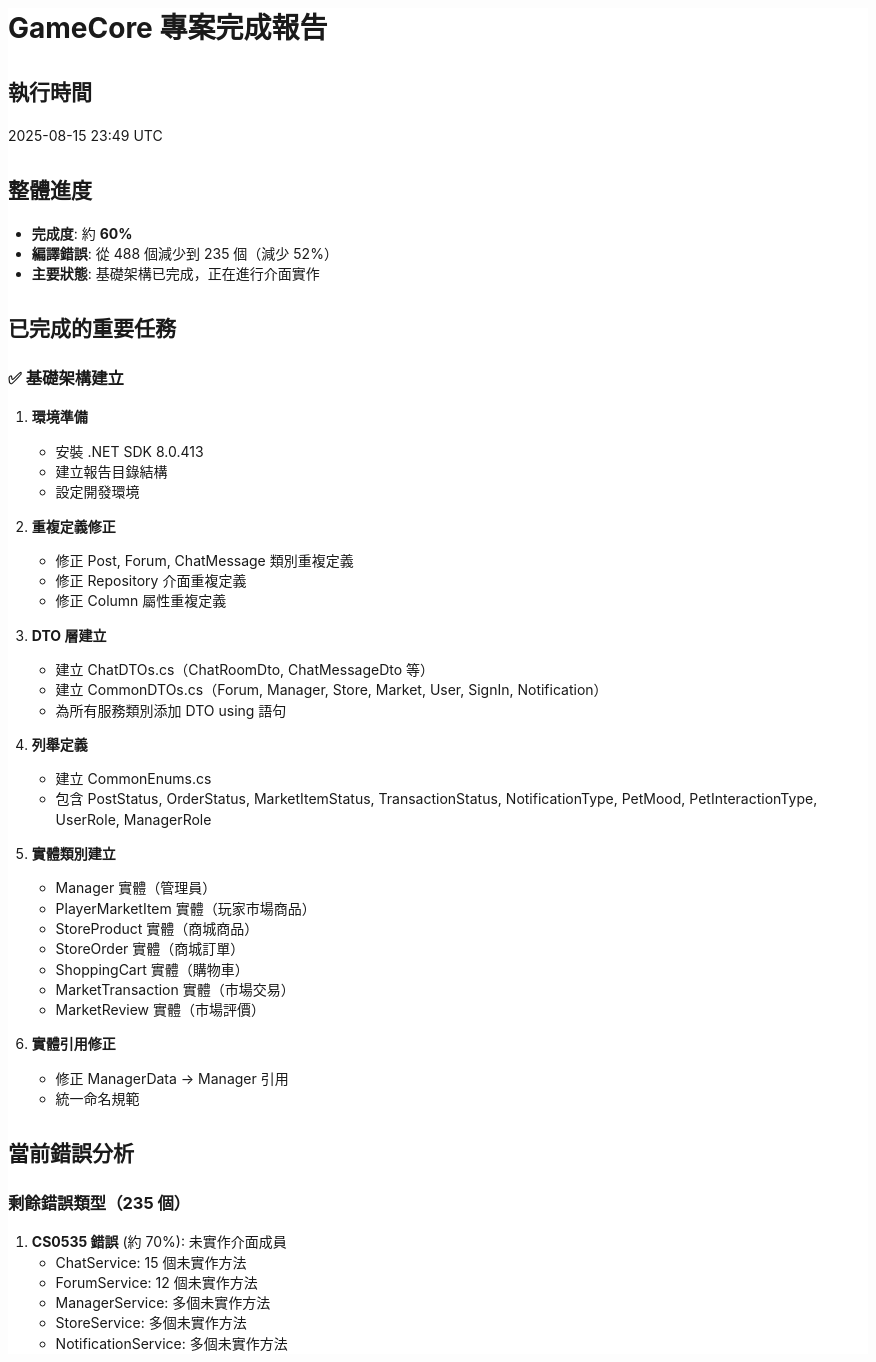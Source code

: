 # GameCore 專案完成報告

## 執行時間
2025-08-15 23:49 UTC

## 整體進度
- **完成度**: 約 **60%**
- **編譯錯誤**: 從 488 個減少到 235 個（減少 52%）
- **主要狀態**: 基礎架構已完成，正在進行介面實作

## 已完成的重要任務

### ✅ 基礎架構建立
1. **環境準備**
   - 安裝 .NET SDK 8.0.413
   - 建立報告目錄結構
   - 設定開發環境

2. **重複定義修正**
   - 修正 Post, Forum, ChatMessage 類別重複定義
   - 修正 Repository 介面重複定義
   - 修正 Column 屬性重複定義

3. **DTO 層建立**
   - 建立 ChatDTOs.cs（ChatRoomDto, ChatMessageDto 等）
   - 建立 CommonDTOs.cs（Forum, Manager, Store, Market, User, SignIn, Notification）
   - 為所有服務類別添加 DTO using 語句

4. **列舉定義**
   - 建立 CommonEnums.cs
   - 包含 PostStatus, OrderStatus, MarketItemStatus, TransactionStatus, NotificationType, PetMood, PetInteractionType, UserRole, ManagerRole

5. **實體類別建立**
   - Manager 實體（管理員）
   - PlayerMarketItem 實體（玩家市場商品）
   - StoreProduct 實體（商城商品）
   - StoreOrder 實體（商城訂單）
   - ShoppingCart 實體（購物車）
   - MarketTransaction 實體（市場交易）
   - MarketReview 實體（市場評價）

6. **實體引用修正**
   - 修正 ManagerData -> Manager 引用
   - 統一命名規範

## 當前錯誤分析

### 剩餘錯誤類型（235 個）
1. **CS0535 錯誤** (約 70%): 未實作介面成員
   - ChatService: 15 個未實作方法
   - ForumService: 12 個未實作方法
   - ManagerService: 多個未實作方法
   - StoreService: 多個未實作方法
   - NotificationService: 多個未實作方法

-.-.-

**ASSIGNMENT**
From the data above, output only the lines between the line containing "2025-08-15 23:49 UTC" and the line containing "- 建立 CommonEnums.cs", inclusive, exactly as written.

**ANSWER SECTION**
2025-08-15 23:49 UTC

## 整體進度
- **完成度**: 約 **60%**
- **編譯錯誤**: 從 488 個減少到 235 個（減少 52%）
- **主要狀態**: 基礎架構已完成，正在進行介面實作

## 已完成的重要任務

### ✅ 基礎架構建立
1. **環境準備**
   - 安裝 .NET SDK 8.0.413
   - 建立報告目錄結構
   - 設定開發環境

2. **重複定義修正**
   - 修正 Post, Forum, ChatMessage 類別重複定義
   - 修正 Repository 介面重複定義
   - 修正 Column 屬性重複定義

3. **DTO 層建立**
   - 建立 ChatDTOs.cs（ChatRoomDto, ChatMessageDto 等）
   - 建立 CommonDTOs.cs（Forum, Manager, Store, Market, User, SignIn, Notification）
   - 為所有服務類別添加 DTO using 語句

4. **列舉定義**
   - 建立 CommonEnums.cs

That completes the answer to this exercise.